> **What the exercise asks**
Starting at the line that has "Ludwig Boltzmann identificò" and stopping after the line that has "Roger Penrose ha", reproduce the listing below exactly; omit everything else.

> **Data for this task**
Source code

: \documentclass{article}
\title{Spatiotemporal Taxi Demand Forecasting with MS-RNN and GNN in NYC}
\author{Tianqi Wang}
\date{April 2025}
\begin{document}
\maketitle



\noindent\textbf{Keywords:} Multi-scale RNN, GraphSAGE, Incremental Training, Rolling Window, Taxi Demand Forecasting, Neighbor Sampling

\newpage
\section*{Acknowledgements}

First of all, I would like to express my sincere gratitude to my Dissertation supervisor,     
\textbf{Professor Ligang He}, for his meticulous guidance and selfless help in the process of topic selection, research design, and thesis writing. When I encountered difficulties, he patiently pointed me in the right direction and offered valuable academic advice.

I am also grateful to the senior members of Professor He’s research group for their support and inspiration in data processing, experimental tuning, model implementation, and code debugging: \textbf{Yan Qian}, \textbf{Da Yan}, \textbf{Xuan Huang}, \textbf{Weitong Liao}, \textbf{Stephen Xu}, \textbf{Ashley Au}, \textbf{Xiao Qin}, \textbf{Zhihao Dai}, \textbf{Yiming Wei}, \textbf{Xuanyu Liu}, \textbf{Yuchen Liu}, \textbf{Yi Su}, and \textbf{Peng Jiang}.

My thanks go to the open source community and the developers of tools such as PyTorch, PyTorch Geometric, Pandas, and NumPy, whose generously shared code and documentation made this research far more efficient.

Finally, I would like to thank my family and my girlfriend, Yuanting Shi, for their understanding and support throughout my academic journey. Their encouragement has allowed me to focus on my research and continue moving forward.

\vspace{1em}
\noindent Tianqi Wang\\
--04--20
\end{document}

...

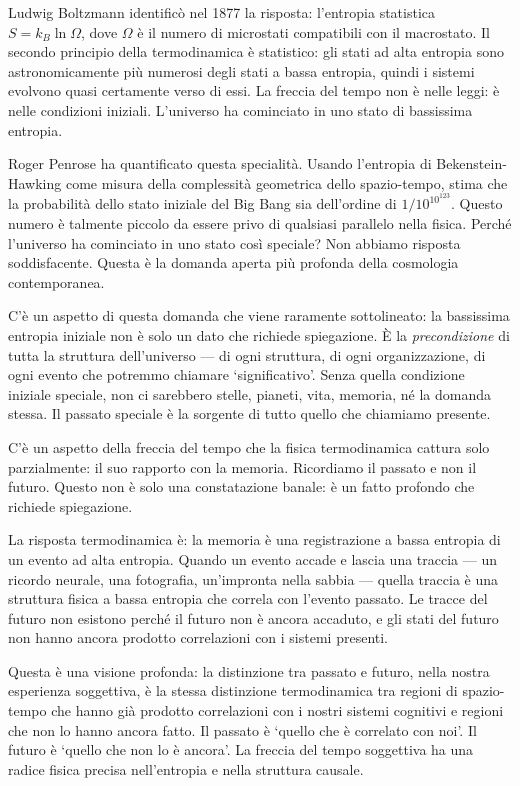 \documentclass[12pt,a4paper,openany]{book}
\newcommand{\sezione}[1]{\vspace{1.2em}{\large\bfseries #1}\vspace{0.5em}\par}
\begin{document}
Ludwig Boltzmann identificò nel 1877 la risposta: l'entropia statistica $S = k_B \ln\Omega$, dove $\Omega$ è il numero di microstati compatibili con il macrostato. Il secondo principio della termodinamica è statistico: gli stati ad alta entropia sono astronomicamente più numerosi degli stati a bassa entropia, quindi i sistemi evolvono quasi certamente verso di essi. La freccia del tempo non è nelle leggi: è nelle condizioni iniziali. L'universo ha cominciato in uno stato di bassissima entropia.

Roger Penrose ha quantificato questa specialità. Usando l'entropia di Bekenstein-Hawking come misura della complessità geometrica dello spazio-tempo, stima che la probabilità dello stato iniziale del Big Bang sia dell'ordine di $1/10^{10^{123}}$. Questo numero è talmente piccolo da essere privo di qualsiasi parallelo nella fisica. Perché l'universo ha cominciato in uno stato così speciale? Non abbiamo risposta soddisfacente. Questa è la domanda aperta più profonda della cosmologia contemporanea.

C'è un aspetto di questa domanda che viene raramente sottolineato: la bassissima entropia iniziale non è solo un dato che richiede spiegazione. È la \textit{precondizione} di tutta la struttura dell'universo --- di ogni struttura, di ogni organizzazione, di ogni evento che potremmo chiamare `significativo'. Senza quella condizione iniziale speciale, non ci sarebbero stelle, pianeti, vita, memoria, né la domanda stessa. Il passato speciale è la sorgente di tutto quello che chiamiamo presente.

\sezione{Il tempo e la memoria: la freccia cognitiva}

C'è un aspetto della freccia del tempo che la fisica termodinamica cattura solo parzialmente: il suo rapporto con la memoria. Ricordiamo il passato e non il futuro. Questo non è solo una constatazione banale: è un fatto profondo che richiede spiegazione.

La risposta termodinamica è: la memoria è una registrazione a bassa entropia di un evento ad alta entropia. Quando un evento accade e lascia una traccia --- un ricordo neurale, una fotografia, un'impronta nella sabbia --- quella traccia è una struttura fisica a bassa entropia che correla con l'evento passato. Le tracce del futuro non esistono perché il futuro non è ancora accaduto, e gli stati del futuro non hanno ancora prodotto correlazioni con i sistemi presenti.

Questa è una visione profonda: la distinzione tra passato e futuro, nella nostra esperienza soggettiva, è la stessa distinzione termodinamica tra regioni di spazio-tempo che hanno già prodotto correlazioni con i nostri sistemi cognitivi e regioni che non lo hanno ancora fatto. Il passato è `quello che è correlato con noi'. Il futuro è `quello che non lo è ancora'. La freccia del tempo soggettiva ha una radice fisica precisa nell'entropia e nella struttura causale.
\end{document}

> **Solution for this task**
Ludwig Boltzmann identificò nel 1877 la risposta: l'entropia statistica $S = k_B \ln\Omega$, dove $\Omega$ è il numero di microstati compatibili con il macrostato. Il secondo principio della termodinamica è statistico: gli stati ad alta entropia sono astronomicamente più numerosi degli stati a bassa entropia, quindi i sistemi evolvono quasi certamente verso di essi. La freccia del tempo non è nelle leggi: è nelle condizioni iniziali. L'universo ha cominciato in uno stato di bassissima entropia.

Roger Penrose ha quantificato questa specialità. Usando l'entropia di Bekenstein-Hawking come misura della complessità geometrica dello spazio-tempo, stima che la probabilità dello stato iniziale del Big Bang sia dell'ordine di $1/10^{10^{123}}$. Questo numero è talmente piccolo da essere privo di qualsiasi parallelo nella fisica. Perché l'universo ha cominciato in uno stato così speciale? Non abbiamo risposta soddisfacente. Questa è la domanda aperta più profonda della cosmologia contemporanea.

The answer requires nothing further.